7.6 Separate Agreement. City may, upon request, execute, acknowledge and
deliver to each Mortgagee, an agreement prepared at the sole cost and expense of
Owner, in form satisfactory to each Mortgagee, between City, Owner and the Mortgagees,
agreeing to all of the provisions hereof.
7.7 Form of Notice. Any Mortgagee shall be entitled to receive the notices
required to be delivered to it hereunder provided that such Mortgagee shall have delivered
to City a notice substantially in the following form:
"The undersigned, whose address is , does hereby certify that
it is the Mortgagee (as such term is defined in that certain Agreement to
Share Transient Occupancy Tax Revenue ("TOT Agreement") dated as of
, 2014 between [XXXX] and the City of La Quinta, of the parcel
of land described on Exhibit A attached hereto.
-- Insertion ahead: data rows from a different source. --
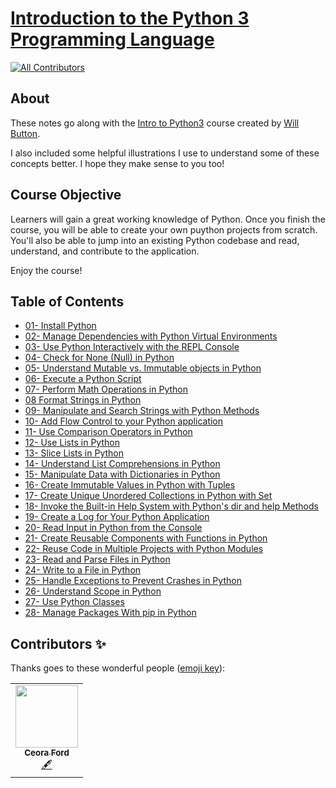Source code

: # [Introduction to the Python 3 Programming Language](https://egghead.io/courses/introduction-to-the-python-3-programming-language)

<p align="center">
<!-- ALL-CONTRIBUTORS-BADGE:START - Do not remove or modify this section -->
    
[![All Contributors](https://img.shields.io/badge/all_contributors-1-orange.svg?style=flat-square)](#contributors-)
    
<!-- ALL-CONTRIBUTORS-BADGE:END -->
</p>

## About

These notes go along with the [Intro to Python3](https://egghead.io/courses/introduction-to-the-python-3-programming-language) course created by [Will Button](https://willbutton.co/).

I also included some helpful illustrations I use to understand some of these concepts better. I hope they make sense to you too!

## Course Objective

Learners will gain a great working knowledge of Python. Once you finish the course, you will be able to create your own puython projects from scratch.
You'll also be able to jump into an existing Python codebase and read, understand, and contribute to the application.

Enjoy the course!

## Table of Contents

- [01- Install Python](01-Install-Python.md)
- [02- Manage Dependencies with Python Virtual Environments](02-Manage-Dependencies-with-Python-Virtual-Environments.md)
- [03- Use Python Interactively with the REPL Console](03-Use-Python-Interactively-with-the-REPL-Console.md)
- [04- Check for None (Null) in Python](04-Check-for-None-in-Python.md)
- [05- Understand Mutable vs. Immutable objects in Python](05-Understand-Mutable-Immutable-objects-in-Python.md)
- [06- Execute a Python Script](06-Execute-a-Python-Script.md)
- [07- Perform Math Operations in Python](07-Perform-Math-Operations-in-Python.md)
- [08 Format Strings in Python](08-Format-Strings-in-Python.md)
- [09- Manipulate and Search Strings with Python Methods](09-Manipulate-and-Search-Strings-with-Python-Methods.md)
- [10- Add Flow Control to your Python application](10-Add-Flow-Control-to-your-Python-application.md)
- [11- Use Comparison Operators in Python](11-Use-Comparison-Operators-in-Python.md)
- [12- Use Lists in Python](12-Use-Lists-in-Python.md)
- [13- Slice Lists in Python](13-Slice-Lists-in-Python.md)
- [14- Understand List Comprehensions in Python](14-Understand-List-Comprehensions-in-Python.md)
- [15- Manipulate Data with Dictionaries in Python](15-Manipulate-Data-with-Dictionaries-in-Python.md)
- [16- Create Immutable Values in Python with Tuples](16-Create-Immutable-Values-in-Python-with-Tuples.md)
- [17- Create Unique Unordered Collections in Python with Set](17-Create-Unique-Unordered-Collections-in-Python-with-Set.md)
- [18- Invoke the Built-in Help System with  Python's dir and help Methods](18-Invoke-the-Built-in-Help-System-with-Python-dir-and-help-Methods.md)
- [19- Create a Log for Your Python Application](19-Create-a-Log-for-your-Python-application.md)
- [20- Read Input in Python from the Console](20-Read-Input-in-Python-from-the-Console.md)
- [21- Create Reusable Components with Functions in Python](21-Create-Reusable-Components-with-Functions-in-Python.md)
- [22- Reuse Code in Multiple Projects with Python Modules](22-Reuse-Code-in-Multiple-Projects-with-Python-Modules.md)
- [23- Read and Parse Files in Python](23-Read-and-Parse-Files-in-Python.md)
- [24- Write to a File in Python](24-Write-to-a-File-in-Python.md)
- [25- Handle Exceptions to Prevent Crashes in Python](25-Handle-Exceptions-to-prevent-crashes-in-Python.md)
- [26- Understand Scope in Python](26-Understand-Scope-in-Python.md)
- [27- Use Python Classes](27-Use-Python-Classes.md)
- [28- Manage Packages With pip in Python](28-Manage-packages-with-pip-in-Python.md)

## Contributors ✨

Thanks goes to these wonderful people ([emoji key](https://allcontributors.org/docs/en/emoji-key)):


<table>
  <tr>
    <td align="center"><a href="https://github.com/ceoraford"><img src="https://avatars0.githubusercontent.com/u/41582216?s=460&u=83ed3fbb6b1ace73e1416cdef73af239e2746f23&v=4" width="100px;" alt=""/><br /><sub><b>Ceora Ford</b></sub></a><br /><a href="#content-ceoraford" title="Content">🖋</a></td>
</table>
In the event that any notice
shall be given of a default of Owner under the TOT Agreement, a copy
thereof shall be delivered to the undersigned who shall have the rights of a
Mortgagee to cure the same, as specified in the TOT Agreement. Failure
to deliver a copy of such notice shall in no way affect the validity of the notice
to Owner, but no such notice shall be effective as it relates to the rights of
-the undersigned under the TOT Agreement with respect to the Mortgage,
including the commencement of any cure periods applicable to the
undersigned, until actually received by the undersigned."
All notices to be provided by Mortgagee to City shall be provided in
accordance with Section 8.8 below.
7.8 Further Assurances. City and Owner agree to cooperate in including in this
Covenant Agreement, by suitable amendment, any provision which may be reasonably
requested by any Mortgagee or any proposed Mortgagee for the purpose of (i) more fully
or particularly implementing the mortgagee protection provisions contained herein, (ii)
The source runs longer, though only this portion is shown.